┏━━

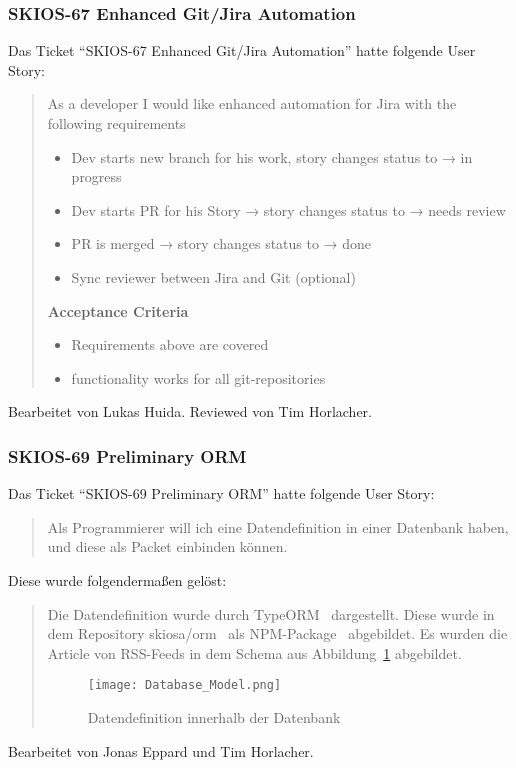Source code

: \subsubsection{SKIOS-67 Enhanced Git/Jira Automation}
Das Ticket \enquote{SKIOS-67 Enhanced Git/Jira Automation} hatte folgende User Story:
\begin{quotation}
    As a developer I would like enhanced automation for Jira with the following requirements
    \begin{itemize}
        \item Dev starts new branch for his work, story changes status to → in progress
        \item Dev starts PR for his Story → story changes status to → needs review
        \item PR is merged → story changes status to → done
        \item Sync reviewer between Jira and Git (optional) 
    \end{itemize}

    \textbf{Acceptance Criteria}
    \begin{itemize}
        \item Requirements above are covered
        \item functionality works for all git-repositories
    \end{itemize}
\end{quotation}
Bearbeitet von Lukas Huida.
Reviewed von Tim Horlacher.

\subsubsection{SKIOS-69 Preliminary ORM}
Das Ticket \enquote{SKIOS-69 Preliminary ORM} hatte folgende User Story:
\begin{quotation}
    Als Programmierer will ich eine Datendefinition in einer Datenbank
    haben, und diese als Packet einbinden können.
\end{quotation}
Diese wurde folgendermaßen gelöst:
\begin{quotation}
Die Datendefinition wurde durch TypeORM~\parencite{web/TypeORM} dargestellt.
Diese wurde in dem Repository skiosa/orm~\parencite{git/skiosa/orm} als NPM-Package~\parencite{web/npm} abgebildet.
Es wurden die Article von RSS-Feeds in dem Schema aus Abbildung~\ref{fig:databaseORM} abgebildet.
\begin{figure}
    \texttt{[image: Database\_Model.png]}
    \caption{Datendefinition innerhalb der Datenbank}
    \label{fig:databaseORM}
\end{figure}
\end{quotation}
Bearbeitet von Jonas Eppard und Tim Horlacher.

┗━━

§ About this exercise
If a line in the entries above contains "Preliminary", it counts toward the total; give only that total.

§ Result of this exercise
2